Social dyslexia or Asperger syndrome is a developmental disorder in the autism spectrum. Children with social dyslexia tend to have difficulty forming peer relationships. They are often physically uncoordinated and tend to fixate on a narrow range of interests. Many socially dyslexic children benefit from behavioral therapy, medication and social skills training.
Most parents notice the symptoms before the child starts school. These children do not interact well with their peers. Young children might not show interest in playing with others. They do not always understand sarcasm or humor, and they often have difficulty picking up on non-verbal cues, such as body language. Some children also avoid eye contact.
They are often articulate and can possess large vocabularies, but they might talk in a flat, monotone voice with little intonation or expression. Some children speak in a formal, textbook-like style. Children with Aspergers syndrome often appear to have difficulty empathizing with others. They might not react well to changes in their daily routine.
Children with social dyslexia often have delayed motor skill development. These children sometimes have an unusual, bouncy way of walking. They might have illegible handwriting. Some children also have difficulty cutting with scissors, throwing or catching a ball, correctly using playground equipment, or riding a bicycle.
Although they might talk a great deal, these children often have limited interests. Many fixate on one topic such as baseball cards, dinosaurs or a particular television show. These children can carry on knowledgeable one-sided lectures about their chosen subject, but there is very little give-and-take in their conversations with others.
Doctors did not know what caused social dyslexia as of 2011. They suspected that it might have something to do with genetics or with changes in the brain's structure. Professionals did not believe, however, that this disorder was a result of the child's environment or social situation. Boys are usually at higher risk than girls.

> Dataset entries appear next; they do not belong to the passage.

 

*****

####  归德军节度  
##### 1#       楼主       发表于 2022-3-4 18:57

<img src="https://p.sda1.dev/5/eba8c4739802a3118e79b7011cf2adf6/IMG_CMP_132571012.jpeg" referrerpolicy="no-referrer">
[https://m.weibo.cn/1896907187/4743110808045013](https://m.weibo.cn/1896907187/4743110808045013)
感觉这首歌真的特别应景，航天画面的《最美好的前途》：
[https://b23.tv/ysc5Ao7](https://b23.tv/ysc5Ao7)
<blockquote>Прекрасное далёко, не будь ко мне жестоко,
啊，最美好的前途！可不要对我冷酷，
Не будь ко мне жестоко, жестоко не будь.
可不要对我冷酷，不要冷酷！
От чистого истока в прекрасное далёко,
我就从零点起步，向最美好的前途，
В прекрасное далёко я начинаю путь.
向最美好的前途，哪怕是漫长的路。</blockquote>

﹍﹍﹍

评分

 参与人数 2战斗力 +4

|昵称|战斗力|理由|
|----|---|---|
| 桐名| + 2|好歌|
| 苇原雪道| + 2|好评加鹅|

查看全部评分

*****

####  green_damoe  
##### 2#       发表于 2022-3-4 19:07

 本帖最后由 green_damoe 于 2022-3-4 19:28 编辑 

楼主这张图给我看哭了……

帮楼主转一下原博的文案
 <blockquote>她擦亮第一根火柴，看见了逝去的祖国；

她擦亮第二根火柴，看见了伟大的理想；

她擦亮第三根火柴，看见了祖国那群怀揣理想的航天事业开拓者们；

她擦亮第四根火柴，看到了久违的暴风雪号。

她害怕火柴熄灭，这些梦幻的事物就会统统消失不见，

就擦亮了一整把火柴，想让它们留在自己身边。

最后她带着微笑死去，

Health care professionals from different fields work together to diagnose social dyslexia. They might evaluate the child's speech and his or her ability to solve problems, or observe the child while he or she is playing or interacting with others. Children who are diagnosed with Asperger's syndrome cannot be cured, but early intervention often helps them learn the unwritten rules of interacting with others. Some medications can help children control their repetitive actions and might lower their stress levels. Cognitive behavioral therapy also helps children cope with social demands and lessens behavioral problems, such as outbursts and obsessions.